- Born: 1973 (age 52–53) Uganda
- Education: Ntare School (High School Diploma) Makerere University (Bachelor of Science in Mathematics) University of Greenwich (Master of Science in Computing & Information Systems)
- Occupation: Corporate executive
- Years active: 1995 — present
- Known for: Mathematics, ICT, Leadership
- Title: Commissioner-General of Uganda Revenue Authority

= John Musinguzi Rujoki =

Ugandan corporate executive (born 1973)

John Musinguzi Rujoki (born c. 1973), is a Ugandan mathematician and corporate executive who serves as the Commissioner-General of the Uganda Revenue Authority (URA), effective 2 April 2020.
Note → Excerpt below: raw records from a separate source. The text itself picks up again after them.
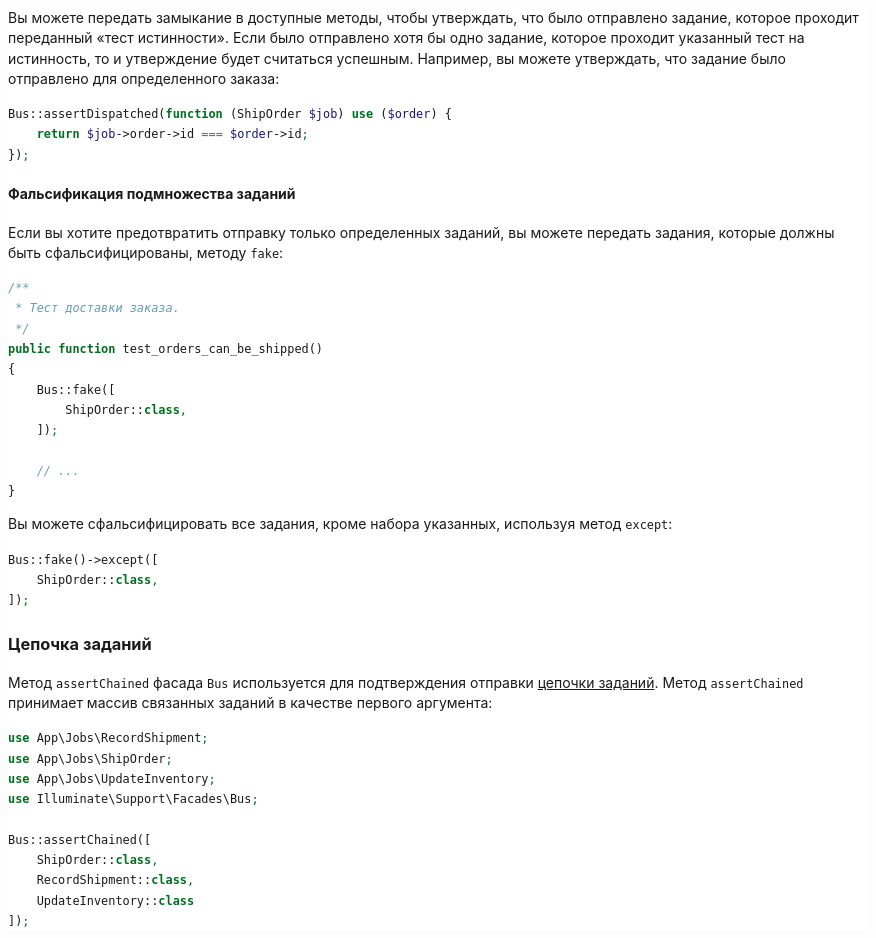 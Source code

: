 Вы можете передать замыкание в доступные методы, чтобы утверждать, что было отправлено задание, которое проходит переданный «тест истинности». Если было отправлено хотя бы одно задание, которое проходит указанный тест на истинность, то и утверждение будет считаться успешным. Например, вы можете утверждать, что задание было отправлено для определенного заказа:

```php
Bus::assertDispatched(function (ShipOrder $job) use ($order) {
    return $job->order->id === $order->id;
});
```

<a name="faking-a-subset-of-jobs"></a>
#### Фальсификация подмножества заданий

Если вы хотите предотвратить отправку только определенных заданий, вы можете передать задания, которые должны быть сфальсифицированы, методу `fake`:

```php
/**
 * Тест доставки заказа.
 */
public function test_orders_can_be_shipped()
{
    Bus::fake([
        ShipOrder::class,
    ]);

    // ...
}
```

Вы можете сфальсифицировать все задания, кроме набора указанных, используя метод `except`:

```php
Bus::fake()->except([
    ShipOrder::class,
]);
```

<a name="bus-job-chains"></a>
### Цепочка заданий

Метод `assertChained` фасада `Bus` используется для подтверждения отправки [цепочки заданий](queues.md#job-chaining). Метод `assertChained` принимает массив связанных заданий в качестве первого аргумента:

```php
use App\Jobs\RecordShipment;
use App\Jobs\ShipOrder;
use App\Jobs\UpdateInventory;
use Illuminate\Support\Facades\Bus;

Bus::assertChained([
    ShipOrder::class,
    RecordShipment::class,
    UpdateInventory::class
]);
```
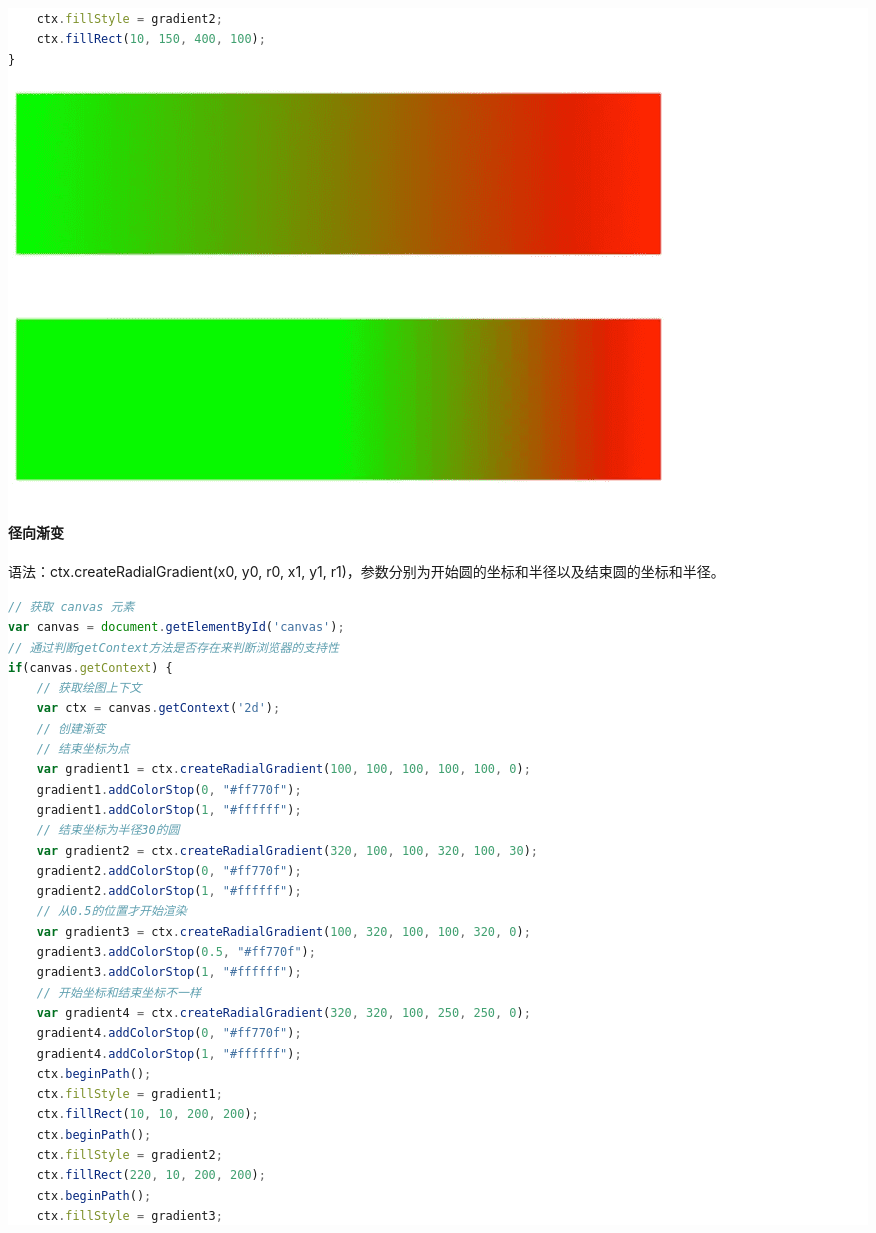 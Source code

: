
 ```js
    ctx.fillStyle = gradient2;
    ctx.fillRect(10, 150, 400, 100);
}
```

![image-20240119153022939](Canvas笔记.assets/image-20240119153022939.png)

#### 径向渐变

语法：ctx.createRadialGradient(x0, y0, r0, x1, y1, r1)，参数分别为开始圆的坐标和半径以及结束圆的坐标和半径。

```js
// 获取 canvas 元素
var canvas = document.getElementById('canvas');
// 通过判断getContext方法是否存在来判断浏览器的支持性
if(canvas.getContext) {
    // 获取绘图上下文
    var ctx = canvas.getContext('2d');
    // 创建渐变
    // 结束坐标为点
    var gradient1 = ctx.createRadialGradient(100, 100, 100, 100, 100, 0);
    gradient1.addColorStop(0, "#ff770f");
    gradient1.addColorStop(1, "#ffffff");
    // 结束坐标为半径30的圆
    var gradient2 = ctx.createRadialGradient(320, 100, 100, 320, 100, 30); 
    gradient2.addColorStop(0, "#ff770f");
    gradient2.addColorStop(1, "#ffffff");
    // 从0.5的位置才开始渲染
    var gradient3 = ctx.createRadialGradient(100, 320, 100, 100, 320, 0); 
    gradient3.addColorStop(0.5, "#ff770f"); 
    gradient3.addColorStop(1, "#ffffff");
    // 开始坐标和结束坐标不一样
    var gradient4 = ctx.createRadialGradient(320, 320, 100, 250, 250, 0);
    gradient4.addColorStop(0, "#ff770f");
    gradient4.addColorStop(1, "#ffffff");
    ctx.beginPath();
    ctx.fillStyle = gradient1;
    ctx.fillRect(10, 10, 200, 200);
    ctx.beginPath();
    ctx.fillStyle = gradient2;
    ctx.fillRect(220, 10, 200, 200);
    ctx.beginPath();
    ctx.fillStyle = gradient3;
```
==Early life and education==
Musinguzi was born in Rubirizi, Uganda circa 1973. After attending local primary school, he was admitted to Ntare School, a prestigious all-boys boarding high school in Mbarara city, where he obtained a High School Diploma. He was admitted to Makerere University, Uganda's oldest and largest public university, where he graduated with a Bachelor of Science degree in Mathematics. He went on to study at the University of Greenwich, in the United Kingdom, where he graduated with a Master of Science degree in Computing and Information Systems.

==Career==
In 2000, Rujoki served as the head of the finance and audit department of the Special Revenue Protection Services (SRPS), a military unit attached to the Uganda Revenue Authority. The SRPS is credited with wiping out smuggling at Ugandan borders and especially on Lake Nalubaale.

In April he was appointed to lead at URA, as the new Commissioner General, replacing Doris Akol, who had served one year and five months of her second consecutive four-year contract. Within 60 days of his appointment four senior managers at URA resigned and the URA board "accepted" their resignations.

==Other considerations==
In addition to his other assignments, Rujoki serves as the Chairman of board of National Information Technology Authority (NITA-U), since October 2019. He is also a senior advisor on Information and Communications Technology (ICT) to the President of Uganda, since 2015. In his capacity as Commissioner General, he sits on the seven-person board of directors of the Uganda Revenue Authority, as his predecessors did.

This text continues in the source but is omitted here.